(What is needed):
Find every line below where the word "have" occurs. Then say how many there are, giving only the number.

※ ※ ※

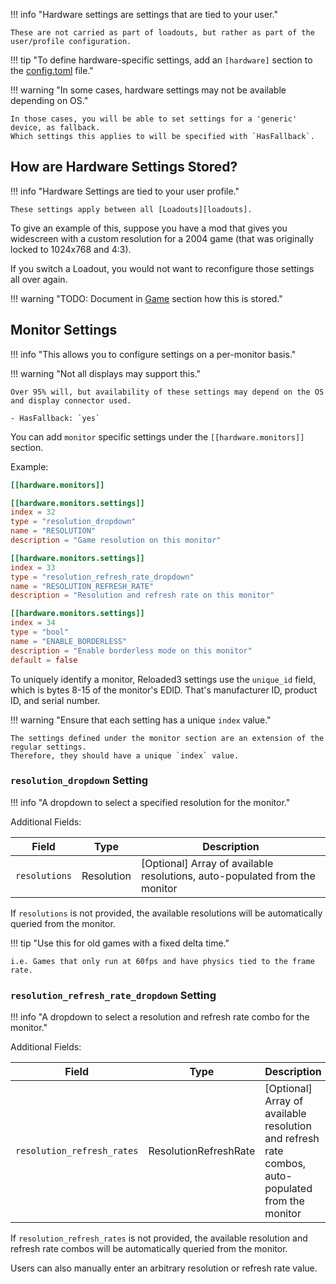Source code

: !!! info "Hardware settings are settings that are tied to your user."

    These are not carried as part of loadouts, but rather as part of the user/profile configuration.

!!! tip "To define hardware-specific settings, add an `[hardware]` section to the [config.toml][config-schema] file."

!!! warning "In some cases, hardware settings may not be available depending on OS."

    In those cases, you will be able to set settings for a 'generic' device, as fallback.
    Which settings this applies to will be specified with `HasFallback`.

## How are Hardware Settings Stored?

!!! info "Hardware Settings are tied to your user profile."

    These settings apply between all [Loadouts][loadouts].

To give an example of this, suppose you have a mod that gives you widescreen with a custom resolution
for a 2004 game (that was originally locked to 1024x768 and 4:3).

If you switch a Loadout, you would not want to reconfigure those settings all over again.

!!! warning "TODO: Document in [Game][games] section how this is stored."

## Monitor Settings

!!! info "This allows you to configure settings on a per-monitor basis."

!!! warning "Not all displays may support this."

    Over 95% will, but availability of these settings may depend on the OS and display connector used.

    - HasFallback: `yes`

You can add `monitor` specific settings under the `[[hardware.monitors]]` section.

Example:

```toml
[[hardware.monitors]]

[[hardware.monitors.settings]]
index = 32
type = "resolution_dropdown"
name = "RESOLUTION"
description = "Game resolution on this monitor"

[[hardware.monitors.settings]]
index = 33
type = "resolution_refresh_rate_dropdown"
name = "RESOLUTION_REFRESH_RATE"
description = "Resolution and refresh rate on this monitor"

[[hardware.monitors.settings]]
index = 34
type = "bool"
name = "ENABLE_BORDERLESS"
description = "Enable borderless mode on this monitor"
default = false
```

To uniquely identify a monitor, Reloaded3 settings use the `unique_id` field, which is bytes
8-15 of the monitor's EDID. That's manufacturer ID, product ID, and serial number.

!!! warning "Ensure that each setting has a unique `index` value."

    The settings defined under the monitor section are an extension of the regular settings.
    Therefore, they should have a unique `index` value.

### `resolution_dropdown` Setting

!!! info "A dropdown to select a specified resolution for the monitor."

Additional Fields:

| Field         | Type       | Description                                                                |
| ------------- | ---------- | -------------------------------------------------------------------------- |
| `resolutions` | Resolution | [Optional] Array of available resolutions, auto-populated from the monitor |

If `resolutions` is not provided, the available resolutions will be automatically queried from the monitor.

!!! tip "Use this for old games with a fixed delta time."

    i.e. Games that only run at 60fps and have physics tied to the frame rate.

### `resolution_refresh_rate_dropdown` Setting

!!! info "A dropdown to select a resolution and refresh rate combo for the monitor."

Additional Fields:

| Field                      | Type                  | Description                                                                                       |
| -------------------------- | --------------------- | ------------------------------------------------------------------------------------------------- |
| `resolution_refresh_rates` | ResolutionRefreshRate | [Optional] Array of available resolution and refresh rate combos, auto-populated from the monitor |

If `resolution_refresh_rates` is not provided, the available resolution and refresh rate combos
will be automatically queried from the monitor.

Users can also manually enter an arbitrary resolution or refresh rate value.

[config-schema]: ./Config-Schema.md
[loadouts]: ../../Server/Storage/Loadouts/About.md
[games]: ../../Server/Storage/Games/About.md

※ ※ ※

(Answer to the problem):
3